The truth about God and man is eternal; it has neither beginning nor ending; but it must be revealed to human consciousness. Humanity must rise above the evidence of the material senses to perceive the spiritual idea. The history of spiritual development in the human race is the history of those individuals who perceived the spiritual idea and its revelation of the covenant between God and man, and tried to impart it to others.
Knowing that the only true interpretation of the Scriptures is the spiritual it is interesting to trace the work of such individuals through the Bible narratives, finding that each expresses the same confidence in the allness of God. The first record which gleams through the mist of the Adam-dream is of Enoch, of whom we read, "And Enoch walked with God: and he was not; for God took him." From the house of Enoch we come to Noah who, relying on spiritual power alone, raised himself and all those depending on him above the "noise of many waters," and who states the first definite record in the Scriptural narrative of the covenant between God and man. "Behold. I establish my covenant with you, and with your seed after you." And so later in the history of the children of Israel, the ark became the symbol of this covenant.

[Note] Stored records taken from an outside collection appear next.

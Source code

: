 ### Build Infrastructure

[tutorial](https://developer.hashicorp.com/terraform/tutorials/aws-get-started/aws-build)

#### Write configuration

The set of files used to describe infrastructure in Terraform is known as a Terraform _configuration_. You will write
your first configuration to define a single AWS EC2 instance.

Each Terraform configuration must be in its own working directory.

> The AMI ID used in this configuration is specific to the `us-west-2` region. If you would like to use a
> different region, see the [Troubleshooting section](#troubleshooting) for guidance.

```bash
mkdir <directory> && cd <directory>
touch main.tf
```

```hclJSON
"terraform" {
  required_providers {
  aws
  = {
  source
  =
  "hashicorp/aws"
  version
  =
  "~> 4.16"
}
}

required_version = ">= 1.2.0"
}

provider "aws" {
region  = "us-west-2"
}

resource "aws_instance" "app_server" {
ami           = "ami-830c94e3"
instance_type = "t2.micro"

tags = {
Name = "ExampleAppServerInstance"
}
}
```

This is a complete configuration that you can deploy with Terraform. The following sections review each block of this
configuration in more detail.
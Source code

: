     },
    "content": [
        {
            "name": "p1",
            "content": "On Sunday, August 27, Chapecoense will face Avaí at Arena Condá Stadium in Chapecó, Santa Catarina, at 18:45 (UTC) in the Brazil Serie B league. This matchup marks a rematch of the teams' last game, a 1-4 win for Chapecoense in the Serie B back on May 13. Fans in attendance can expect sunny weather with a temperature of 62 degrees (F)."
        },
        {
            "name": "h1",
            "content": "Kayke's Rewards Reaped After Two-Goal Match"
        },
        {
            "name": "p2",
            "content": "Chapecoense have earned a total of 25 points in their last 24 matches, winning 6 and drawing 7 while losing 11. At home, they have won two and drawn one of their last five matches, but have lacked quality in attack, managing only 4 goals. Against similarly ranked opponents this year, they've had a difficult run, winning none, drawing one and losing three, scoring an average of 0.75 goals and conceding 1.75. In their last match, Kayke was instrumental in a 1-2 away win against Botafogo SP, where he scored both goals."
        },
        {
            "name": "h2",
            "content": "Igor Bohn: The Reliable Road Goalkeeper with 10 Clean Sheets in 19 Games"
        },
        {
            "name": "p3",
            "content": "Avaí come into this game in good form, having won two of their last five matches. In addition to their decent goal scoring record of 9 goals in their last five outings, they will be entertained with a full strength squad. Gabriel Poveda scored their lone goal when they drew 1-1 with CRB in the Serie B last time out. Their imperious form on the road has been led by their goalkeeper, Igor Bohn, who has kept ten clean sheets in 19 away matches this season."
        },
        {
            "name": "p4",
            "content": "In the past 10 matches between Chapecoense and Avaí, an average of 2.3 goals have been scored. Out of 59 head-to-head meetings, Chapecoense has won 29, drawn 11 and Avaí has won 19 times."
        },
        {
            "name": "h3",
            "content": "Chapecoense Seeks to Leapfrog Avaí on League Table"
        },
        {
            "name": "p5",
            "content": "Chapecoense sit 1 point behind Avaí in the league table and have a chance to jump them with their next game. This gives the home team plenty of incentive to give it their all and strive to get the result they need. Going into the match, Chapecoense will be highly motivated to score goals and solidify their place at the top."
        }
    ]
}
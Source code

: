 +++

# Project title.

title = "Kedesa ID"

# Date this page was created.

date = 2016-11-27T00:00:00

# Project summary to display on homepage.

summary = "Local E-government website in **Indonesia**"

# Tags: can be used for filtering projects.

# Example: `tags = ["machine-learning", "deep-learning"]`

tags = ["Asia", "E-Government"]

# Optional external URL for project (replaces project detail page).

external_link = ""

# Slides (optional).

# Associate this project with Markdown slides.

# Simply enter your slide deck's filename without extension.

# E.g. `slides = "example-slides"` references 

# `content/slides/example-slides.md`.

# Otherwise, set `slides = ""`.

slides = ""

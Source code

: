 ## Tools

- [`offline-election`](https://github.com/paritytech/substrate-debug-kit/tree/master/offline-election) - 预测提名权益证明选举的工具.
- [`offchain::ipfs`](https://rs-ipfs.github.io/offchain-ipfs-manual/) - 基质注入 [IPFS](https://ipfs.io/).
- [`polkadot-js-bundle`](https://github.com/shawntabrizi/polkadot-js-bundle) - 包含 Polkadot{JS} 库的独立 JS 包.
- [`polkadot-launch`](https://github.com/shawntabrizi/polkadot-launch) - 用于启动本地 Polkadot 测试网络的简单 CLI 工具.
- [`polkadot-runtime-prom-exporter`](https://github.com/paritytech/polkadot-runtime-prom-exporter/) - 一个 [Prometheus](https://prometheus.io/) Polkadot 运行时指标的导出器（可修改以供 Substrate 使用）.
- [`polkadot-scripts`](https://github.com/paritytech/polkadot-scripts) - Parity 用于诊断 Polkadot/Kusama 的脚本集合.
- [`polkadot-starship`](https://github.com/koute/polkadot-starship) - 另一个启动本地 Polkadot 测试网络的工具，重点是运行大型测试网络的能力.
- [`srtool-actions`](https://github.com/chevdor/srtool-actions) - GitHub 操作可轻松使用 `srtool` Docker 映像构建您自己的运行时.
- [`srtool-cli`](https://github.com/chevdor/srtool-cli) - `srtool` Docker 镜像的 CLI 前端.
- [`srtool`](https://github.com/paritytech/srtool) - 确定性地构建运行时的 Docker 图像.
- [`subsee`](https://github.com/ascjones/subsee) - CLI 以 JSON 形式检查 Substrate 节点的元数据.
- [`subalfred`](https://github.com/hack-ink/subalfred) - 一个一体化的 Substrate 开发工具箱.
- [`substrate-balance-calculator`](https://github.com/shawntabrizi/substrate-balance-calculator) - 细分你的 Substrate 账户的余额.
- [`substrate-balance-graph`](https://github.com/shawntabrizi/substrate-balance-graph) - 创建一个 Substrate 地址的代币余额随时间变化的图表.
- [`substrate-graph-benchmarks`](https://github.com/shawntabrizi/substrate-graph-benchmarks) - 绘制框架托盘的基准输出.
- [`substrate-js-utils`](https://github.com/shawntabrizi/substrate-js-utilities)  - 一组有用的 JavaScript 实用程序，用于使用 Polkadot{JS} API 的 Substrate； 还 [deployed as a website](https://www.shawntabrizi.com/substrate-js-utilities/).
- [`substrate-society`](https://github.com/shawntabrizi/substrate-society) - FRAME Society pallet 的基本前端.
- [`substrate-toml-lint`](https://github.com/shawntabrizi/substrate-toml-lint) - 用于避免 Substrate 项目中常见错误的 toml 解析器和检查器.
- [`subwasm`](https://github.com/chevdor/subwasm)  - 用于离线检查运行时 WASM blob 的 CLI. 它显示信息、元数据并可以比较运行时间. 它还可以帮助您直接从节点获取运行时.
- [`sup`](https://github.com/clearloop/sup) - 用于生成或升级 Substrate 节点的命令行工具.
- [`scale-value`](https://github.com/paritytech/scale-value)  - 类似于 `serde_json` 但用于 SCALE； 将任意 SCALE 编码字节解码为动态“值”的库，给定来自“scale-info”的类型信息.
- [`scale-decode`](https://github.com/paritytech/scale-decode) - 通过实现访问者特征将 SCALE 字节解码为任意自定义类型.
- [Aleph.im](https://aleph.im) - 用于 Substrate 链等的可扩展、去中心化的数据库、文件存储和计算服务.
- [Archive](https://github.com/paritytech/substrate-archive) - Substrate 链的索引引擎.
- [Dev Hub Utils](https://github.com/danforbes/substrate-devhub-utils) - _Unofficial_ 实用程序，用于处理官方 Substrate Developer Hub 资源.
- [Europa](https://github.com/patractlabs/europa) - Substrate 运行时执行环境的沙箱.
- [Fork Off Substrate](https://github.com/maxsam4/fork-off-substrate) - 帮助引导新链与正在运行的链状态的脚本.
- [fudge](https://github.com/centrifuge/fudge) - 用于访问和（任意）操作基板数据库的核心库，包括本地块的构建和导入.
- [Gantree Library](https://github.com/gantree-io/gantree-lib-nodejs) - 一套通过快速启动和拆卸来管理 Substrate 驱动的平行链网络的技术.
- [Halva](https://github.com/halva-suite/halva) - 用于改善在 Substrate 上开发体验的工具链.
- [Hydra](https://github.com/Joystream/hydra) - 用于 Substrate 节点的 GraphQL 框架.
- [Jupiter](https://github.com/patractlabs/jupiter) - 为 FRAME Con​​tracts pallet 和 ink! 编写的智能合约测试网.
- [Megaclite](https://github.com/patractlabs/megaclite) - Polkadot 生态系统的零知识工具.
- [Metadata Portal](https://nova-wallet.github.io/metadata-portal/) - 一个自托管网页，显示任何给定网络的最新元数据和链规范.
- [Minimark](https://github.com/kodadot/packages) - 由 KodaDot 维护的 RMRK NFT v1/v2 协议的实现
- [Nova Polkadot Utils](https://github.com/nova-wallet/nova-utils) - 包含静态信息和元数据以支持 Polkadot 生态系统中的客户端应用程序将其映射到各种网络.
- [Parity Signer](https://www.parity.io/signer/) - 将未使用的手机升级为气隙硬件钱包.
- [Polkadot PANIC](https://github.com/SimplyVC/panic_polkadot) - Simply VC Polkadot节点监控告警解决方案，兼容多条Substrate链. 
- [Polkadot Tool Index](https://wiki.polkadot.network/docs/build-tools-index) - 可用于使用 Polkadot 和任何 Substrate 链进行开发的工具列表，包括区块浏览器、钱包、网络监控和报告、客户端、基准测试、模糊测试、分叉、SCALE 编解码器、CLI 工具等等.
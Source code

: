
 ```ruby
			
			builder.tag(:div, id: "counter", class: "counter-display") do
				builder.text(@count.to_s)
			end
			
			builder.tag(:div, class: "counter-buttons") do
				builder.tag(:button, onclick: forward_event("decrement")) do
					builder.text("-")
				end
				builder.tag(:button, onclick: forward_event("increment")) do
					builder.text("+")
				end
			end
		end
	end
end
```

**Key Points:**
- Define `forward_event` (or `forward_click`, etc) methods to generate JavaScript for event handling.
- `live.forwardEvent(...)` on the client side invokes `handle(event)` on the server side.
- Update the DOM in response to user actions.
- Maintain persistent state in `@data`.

Of Noah's three sons. Ham, whose sin—a material concept of life—is related in Genesis, became the father of the Canaanites with whom the children of Israel were afterwards to wage perpetual warfare. The other two sons, Shem and Japheth, are spiritually defined in the Glossary of Science and Health. And of Shem Noah says, "Blessed be the Lord God of Shem." From the house of Shem we come to Abraham, through whose inspired thought we have the covenant again stated: "Fear not, Abram: I am thy shield, and thy exceeding great reward;" and Abraham went out from his kindred and his father's house to seek for "a city which hath foundations, whose builder and maker is God."